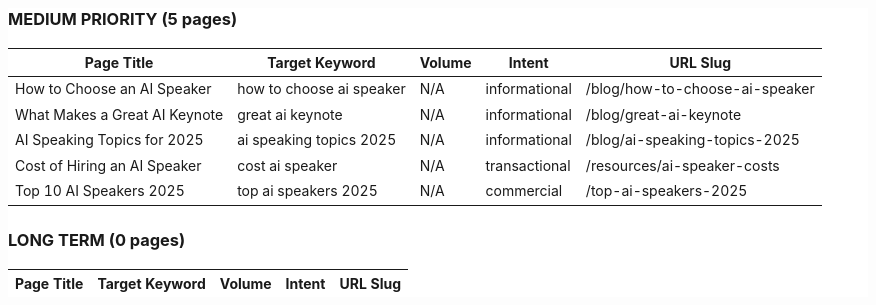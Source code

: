 ### MEDIUM PRIORITY (5 pages)

| Page Title | Target Keyword | Volume | Intent | URL Slug |
|------------|----------------|---------|--------|----------|
| How to Choose an AI Speaker | how to choose ai speaker | N/A | informational | /blog/how-to-choose-ai-speaker |
| What Makes a Great AI Keynote | great ai keynote | N/A | informational | /blog/great-ai-keynote |
| AI Speaking Topics for 2025 | ai speaking topics 2025 | N/A | informational | /blog/ai-speaking-topics-2025 |
| Cost of Hiring an AI Speaker | cost ai speaker | N/A | transactional | /resources/ai-speaker-costs |
| Top 10 AI Speakers 2025 | top ai speakers 2025 | N/A | commercial | /top-ai-speakers-2025 |

### LONG TERM (0 pages)

| Page Title | Target Keyword | Volume | Intent | URL Slug |
|------------|----------------|---------|--------|----------|

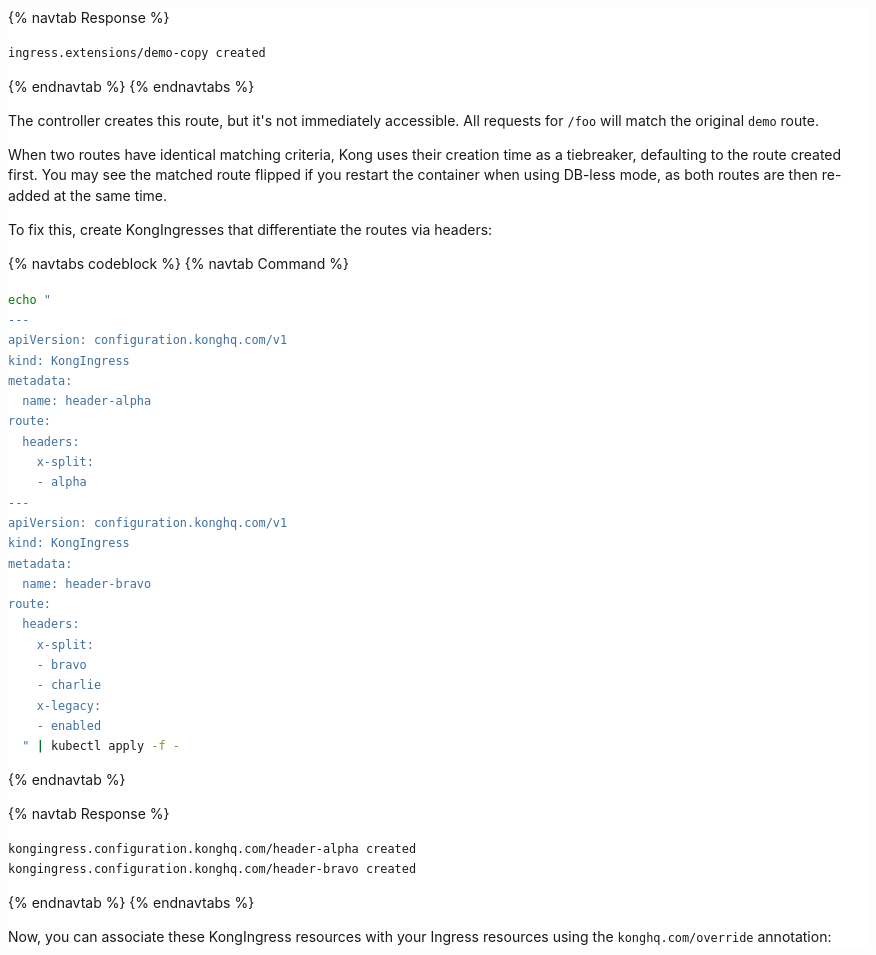 {% navtab Response %}
```bash
ingress.extensions/demo-copy created
```
{% endnavtab %}
{% endnavtabs %}

The controller creates this route, but it's not immediately accessible. All
requests for `/foo` will match the original `demo` route.

When two routes have
identical matching criteria, Kong uses their creation time as a tiebreaker, defaulting to the route created first. You may see the matched route flipped if you restart the container when
using DB-less mode, as both routes are then re-added at the same time.

To fix this, create KongIngresses that differentiate the routes via headers:

{% navtabs codeblock %}
{% navtab Command %}
```bash
echo "
---
apiVersion: configuration.konghq.com/v1
kind: KongIngress
metadata:
  name: header-alpha
route:
  headers:
    x-split:
	- alpha
---
apiVersion: configuration.konghq.com/v1
kind: KongIngress
metadata:
  name: header-bravo
route:
  headers:
    x-split:
	- bravo
	- charlie
    x-legacy:
	- enabled
  " | kubectl apply -f -
```
{% endnavtab %}

{% navtab Response %}
```bash
kongingress.configuration.konghq.com/header-alpha created
kongingress.configuration.konghq.com/header-bravo created
```
{% endnavtab %}
{% endnavtabs %}

Now, you can associate these KongIngress resources with your Ingress resources
using the `konghq.com/override` annotation:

▶ **TASK OBJECTIVE**
No pictures should appear; only the lines from the first line of the records through the line with "informational | /blog/how-to-choose-ai-speaker |", both included, are to be restated word for word.

▶ **TASK ANSWER**
Source code

: ### MEDIUM PRIORITY (5 pages)

| Page Title | Target Keyword | Volume | Intent | URL Slug |
|------------|----------------|---------|--------|----------|
| How to Choose an AI Speaker | how to choose ai speaker | N/A | informational | /blog/how-to-choose-ai-speaker |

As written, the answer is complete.